Upon marrying their money together, Collins enjoyed an instant jolt of wealth beyond her annual salary of $174k.
She filled her 2013 annual personal financial disclosure, which members of Congress must file by law, with dozens of stock holdings, bonds and other financial assets absent from her disclosure just the year before.
By 2024, Collins lived as a solid millionaire, her portfolio filled with dozens of different investments, most attributed to Daffron.
Collins’ reported stock holdings through Daffron include shares of Google parent Alphabet, Amazon, Apple, Berkshire Hathaway, oil company ConocoPhillips, pharmaceutical giant Johnson & Johnson, pharmaceutical company Merck, Microsoft, Pepsico, UnitedHealth Group, Visa, The Walt Disney Company and defense contractors Boeing and RTX.
Some of those shares are in companies that ostensibly fall under the jurisdiction of other Senate committees on which Collins sits, including the Senate Committee on Health, Education, Labor and Pensions and the Senate Select Committee on Intelligence.
Collins still reported a mortgage in 2024, but its value had shrunk to somewhere between $250k and $500k.
In a statement to the Hunter Index, Collins spokesperson Blake Kernen said that Collins “does not own any shares of stock in individual companies, and she has never owned any shares of stock. Her investments such as her IRA are in mutual funds. Her IRA and the deferred compensation she received working in state government have grown incrementally over time. Since she does not own any stocks, she has had little change in her financial situation other than when she married Tom in 2012.”
Kernen added: “Her husband, Tom Daffron, has no involvement in the purchase or sale of any of the stocks in his diversified portfolio. These investment decisions are made exclusively by a third-party advisor without consultation with him, and many were made before he and Senator Collins were married in 2012.”
Kernen did not address questions about whether Collins, in principle, supports bipartisan legislation that aims to ban members of Congress and their spouses from buying and selling individual stock.
After graduating from St. Lawrence University in 1975, Collins started her long career in public service working for her home state Senator William S. Cohen of Maine.
Dave Levinthal is a Washington, D.C.-based investigative reporter.
Why Does It Matter?
Please be informed of your politicians’ personal finances.

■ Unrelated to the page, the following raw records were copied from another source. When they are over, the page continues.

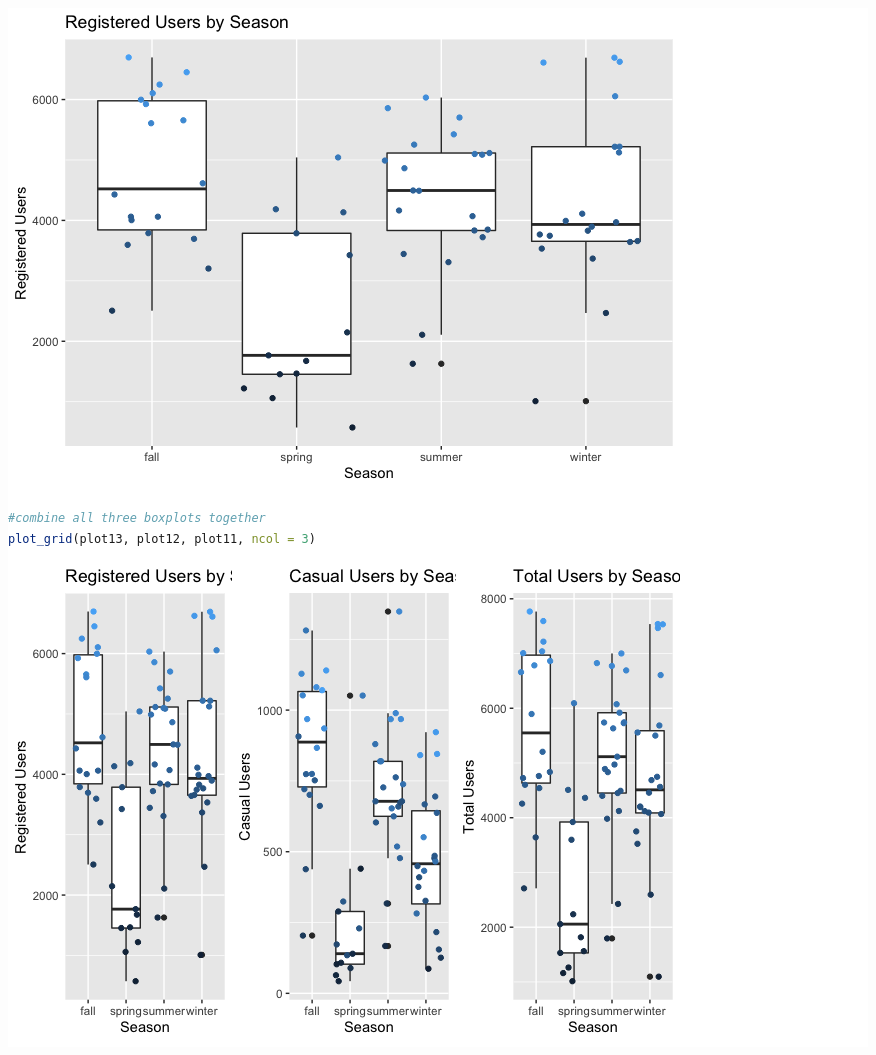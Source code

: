 ![](TuesdayAnalysis_files/figure-gfm/unnamed-chunk-9-3.png)

``` r
#combine all three boxplots together
plot_grid(plot13, plot12, plot11, ncol = 3)
```

![](TuesdayAnalysis_files/figure-gfm/unnamed-chunk-9-4.png)
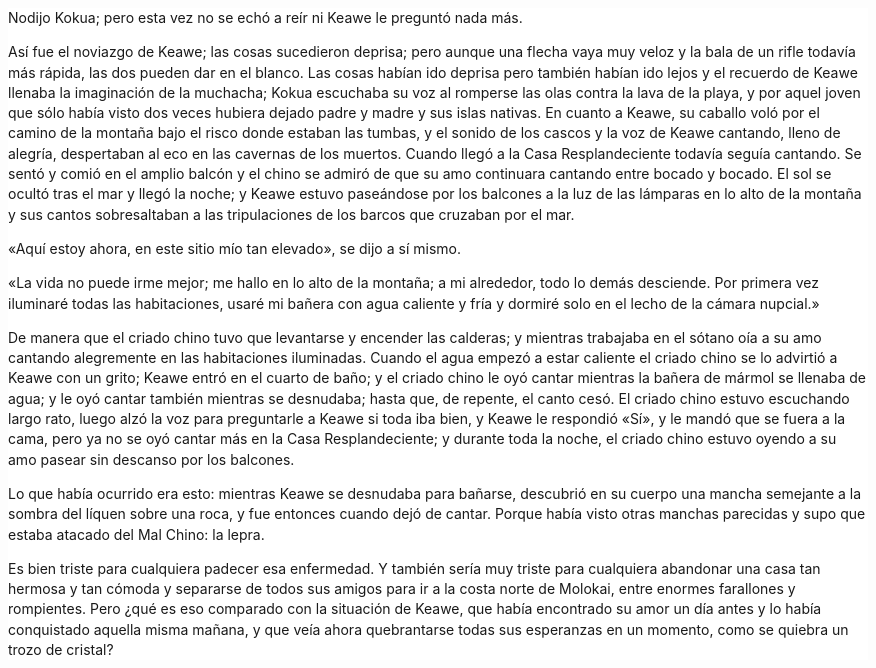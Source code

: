 Nodijo Kokua; pero esta vez no se echó a reír ni Keawe le preguntó nada
más.

Así fue el noviazgo de Keawe; las cosas sucedieron deprisa; pero aunque
una flecha vaya muy veloz y la bala de un rifle todavía más rápida, las
dos pueden dar en el blanco. Las cosas habían ido deprisa pero también
habían ido lejos y el recuerdo de Keawe llenaba la imaginación de la
muchacha; Kokua escuchaba su voz al romperse las olas contra la lava de
la playa, y por aquel joven que sólo había visto dos veces hubiera
dejado padre y madre y sus islas nativas. En cuanto a Keawe, su caballo
voló por el camino de la montaña bajo el risco donde estaban las
tumbas, y el sonido de los cascos y la voz de Keawe cantando, lleno de
alegría, despertaban al eco en las cavernas de los muertos. Cuando
llegó a la Casa Resplandeciente todavía seguía cantando. Se sentó y
comió en el amplio balcón y el chino se admiró de que su amo continuara
cantando entre bocado y bocado. El sol se ocultó tras el mar y llegó la
noche; y Keawe estuvo paseándose por los balcones a la luz de las
lámparas en lo alto de la montaña y sus cantos sobresaltaban a las
tripulaciones de los barcos que cruzaban por el mar.

«Aquí estoy ahora, en este sitio mío tan elevado», se dijo a sí mismo.

«La vida no puede irme mejor; me hallo en lo alto de la montaña; a mi
alrededor, todo lo demás desciende. Por primera vez iluminaré todas las
habitaciones, usaré mi bañera con agua caliente y fría y dormiré solo
en el lecho de la cámara nupcial.»

De manera que el criado chino tuvo que levantarse y encender las
calderas; y mientras trabajaba en el sótano oía a su amo cantando
alegremente en las habitaciones iluminadas. Cuando el agua empezó a
estar caliente el criado chino se lo advirtió a Keawe con un grito;
Keawe entró en el cuarto de baño; y el criado chino le oyó cantar
mientras la bañera de mármol se llenaba de agua; y le oyó cantar
también mientras se desnudaba; hasta que, de repente, el canto cesó. El
criado chino estuvo escuchando largo rato, luego alzó la voz para
preguntarle a Keawe si toda iba bien, y Keawe le respondió «Sí», y le
mandó que se fuera a la cama, pero ya no se oyó cantar más en la Casa
Resplandeciente; y durante toda la noche, el criado chino estuvo oyendo
a su amo pasear sin descanso por los balcones.

Lo que había ocurrido era esto: mientras Keawe se desnudaba para
bañarse, descubrió en su cuerpo una mancha semejante a la sombra del
líquen sobre una roca, y fue entonces cuando dejó de cantar. Porque
había visto otras manchas parecidas y supo que estaba atacado del Mal
Chino: la lepra.

Es bien triste para cualquiera padecer esa enfermedad. Y también sería
muy triste para cualquiera abandonar una casa tan hermosa y tan cómoda
y separarse de todos sus amigos para ir a la costa norte de Molokai,
entre enormes farallones y rompientes. Pero ¿qué es eso comparado con
la situación de Keawe, que había encontrado su amor un día antes y lo
había conquistado aquella misma mañana, y que veía ahora quebrantarse
todas sus esperanzas en un momento, como se quiebra un trozo de
cristal?
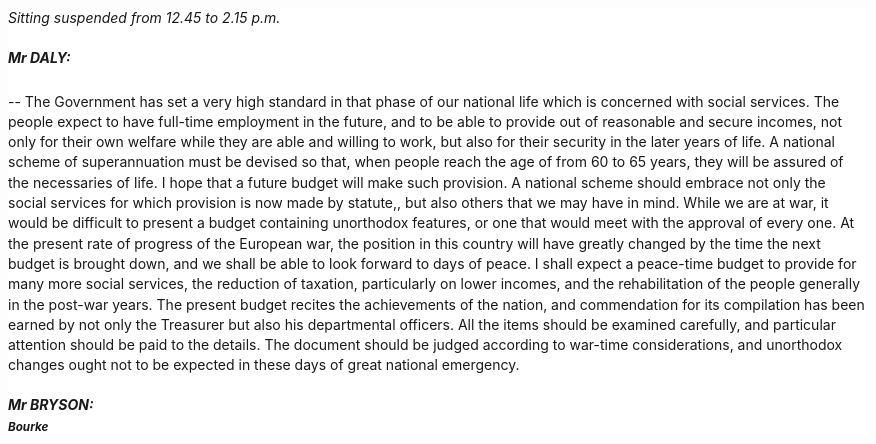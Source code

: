 
 *Sitting suspended from 12.45 to 2.15 p.m.* 


##### Mr DALY:

-- The Government has set a very high standard in that phase of our national life which is concerned with social services. The people expect to have full-time employment in the future, and to be able to provide out of reasonable and secure incomes, not only for their own welfare while they are able and willing to work, but also for their security in the later years of life. A national scheme of superannuation must be devised so that, when people reach the age of from 60 to 65 years, they will be assured of the necessaries of life. I hope that a future budget will make such provision. A national scheme should embrace not only the social services for which provision is now made by statute,, but also others that we may have in mind. While we are at war, it would be difficult to present a budget containing unorthodox features, or one that would meet with the approval of every one. At the present rate of progress of the European war, the position in this country will have greatly changed by the time the next budget is brought down, and we shall be able to look forward to days of peace. I shall expect a peace-time budget to provide for many more social services, the reduction of taxation, particularly on lower incomes, and the rehabilitation of the people generally in the post-war years. The present budget recites the achievements of the nation, and commendation for its compilation has been earned by not only the Treasurer but also his departmental officers. All the items should be examined carefully, and particular attention should be paid to the details. The document should be judged according to war-time considerations, and unorthodox changes ought not to be expected in these days of great national emergency. 

##### Mr BRYSON:<br><small class="text-muted">Bourke</small>
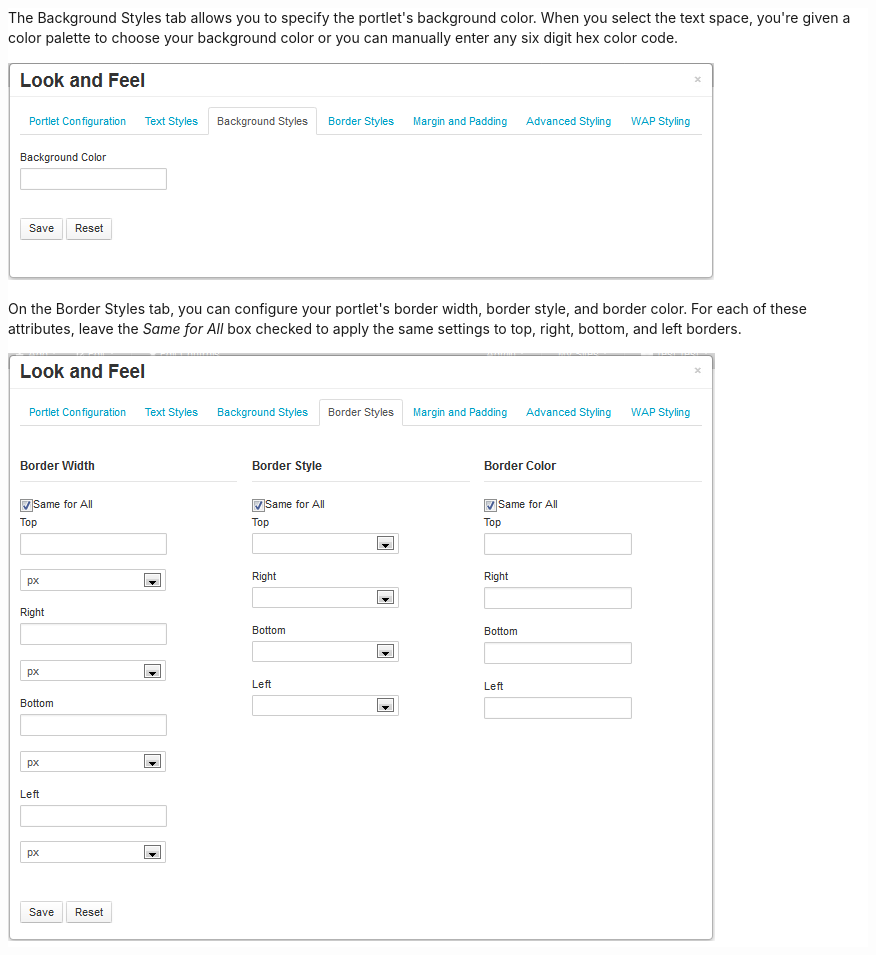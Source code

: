 The Background Styles tab allows you to specify the portlet's background color.
When you select the text space, you're given a color palette to choose your
background color or you can manually enter any six digit hex color code.

![Figure 4.3: The Background Styles tab lets you specify the portlet's background color.](../../images/look-and-feel-background-styles.png)

On the Border Styles tab, you can configure your portlet's border width, border
style, and border color. For each of these attributes, leave the *Same for All*
box checked to apply the same settings to top, right, bottom, and left borders. 

![Figure 4.4: The Border Styles tab lets you specify a border width, style, and color for each side of the portlet.](../../images/look-and-feel-border-styles.png)
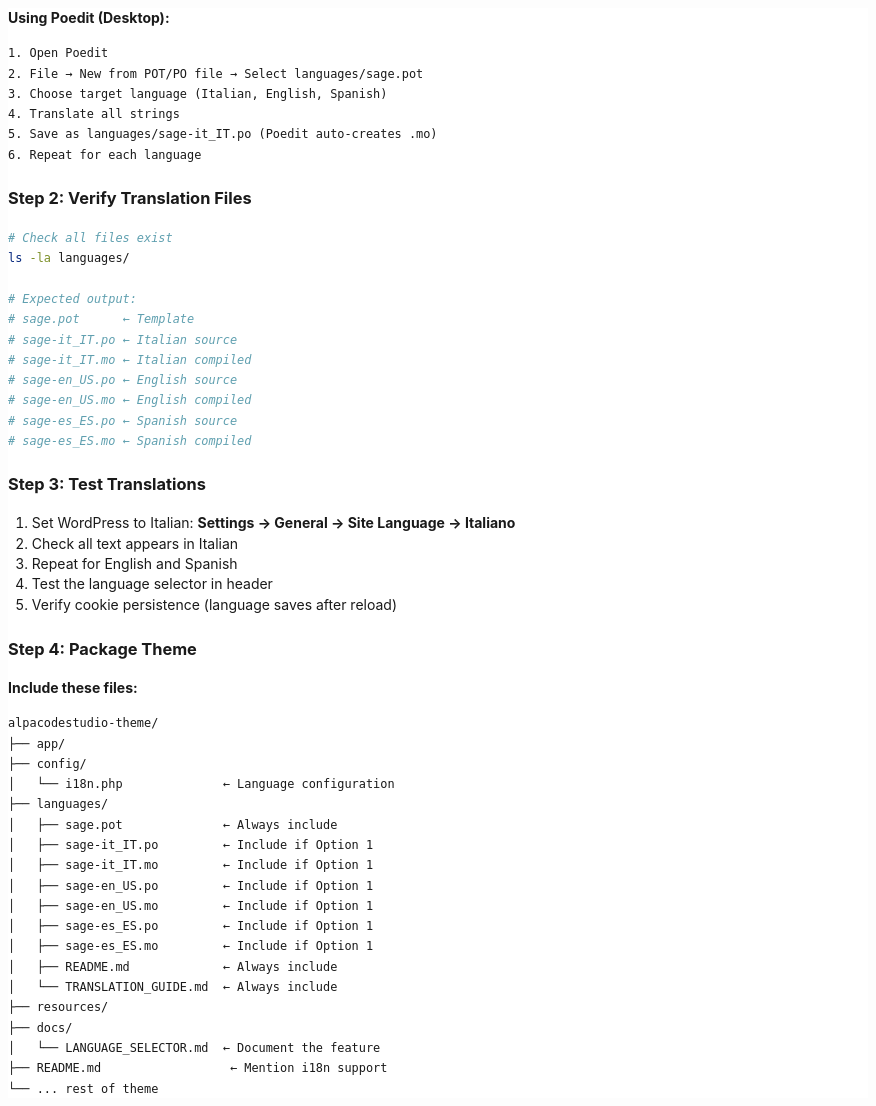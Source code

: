 **Using Poedit (Desktop):**
```
1. Open Poedit
2. File → New from POT/PO file → Select languages/sage.pot
3. Choose target language (Italian, English, Spanish)
4. Translate all strings
5. Save as languages/sage-it_IT.po (Poedit auto-creates .mo)
6. Repeat for each language
```

### Step 2: Verify Translation Files

```bash
# Check all files exist
ls -la languages/

# Expected output:
# sage.pot      ← Template
# sage-it_IT.po ← Italian source
# sage-it_IT.mo ← Italian compiled
# sage-en_US.po ← English source
# sage-en_US.mo ← English compiled
# sage-es_ES.po ← Spanish source
# sage-es_ES.mo ← Spanish compiled
```

### Step 3: Test Translations

1. Set WordPress to Italian: **Settings → General → Site Language → Italiano**
2. Check all text appears in Italian
3. Repeat for English and Spanish
4. Test the language selector in header
5. Verify cookie persistence (language saves after reload)

### Step 4: Package Theme

**Include these files:**
```
alpacodestudio-theme/
├── app/
├── config/
│   └── i18n.php              ← Language configuration
├── languages/
│   ├── sage.pot              ← Always include
│   ├── sage-it_IT.po         ← Include if Option 1
│   ├── sage-it_IT.mo         ← Include if Option 1
│   ├── sage-en_US.po         ← Include if Option 1
│   ├── sage-en_US.mo         ← Include if Option 1
│   ├── sage-es_ES.po         ← Include if Option 1
│   ├── sage-es_ES.mo         ← Include if Option 1
│   ├── README.md             ← Always include
│   └── TRANSLATION_GUIDE.md  ← Always include
├── resources/
├── docs/
│   └── LANGUAGE_SELECTOR.md  ← Document the feature
├── README.md                  ← Mention i18n support
└── ... rest of theme
```
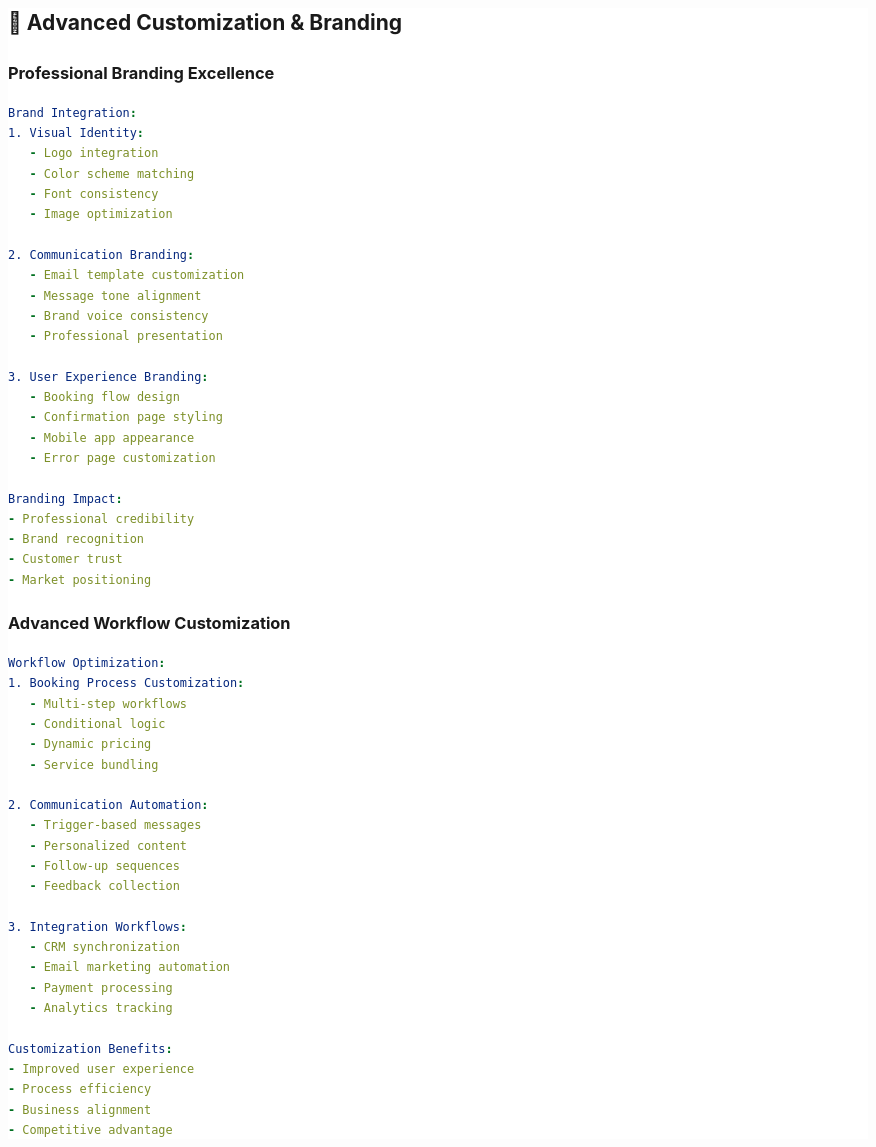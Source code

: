 
## 🎯 Advanced Customization & Branding

### Professional Branding Excellence
```yaml
Brand Integration:
1. Visual Identity:
   - Logo integration
   - Color scheme matching
   - Font consistency
   - Image optimization

2. Communication Branding:
   - Email template customization
   - Message tone alignment
   - Brand voice consistency
   - Professional presentation

3. User Experience Branding:
   - Booking flow design
   - Confirmation page styling
   - Mobile app appearance
   - Error page customization

Branding Impact:
- Professional credibility
- Brand recognition
- Customer trust
- Market positioning
```

### Advanced Workflow Customization
```yaml
Workflow Optimization:
1. Booking Process Customization:
   - Multi-step workflows
   - Conditional logic
   - Dynamic pricing
   - Service bundling

2. Communication Automation:
   - Trigger-based messages
   - Personalized content
   - Follow-up sequences
   - Feedback collection

3. Integration Workflows:
   - CRM synchronization
   - Email marketing automation
   - Payment processing
   - Analytics tracking

Customization Benefits:
- Improved user experience
- Process efficiency
- Business alignment
- Competitive advantage
```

That’s our goal at the Hunter Index. We believe it is important for constituents to understand how their government officials’ personal finances may affect their policy making decisions as well as understanding the potential wide disparity between their wealth and that of the people in their home state or district.
Remember our favorite questions: Would you make a decision that costs your family money for the public good? Isn’t that what we ask of our government officials?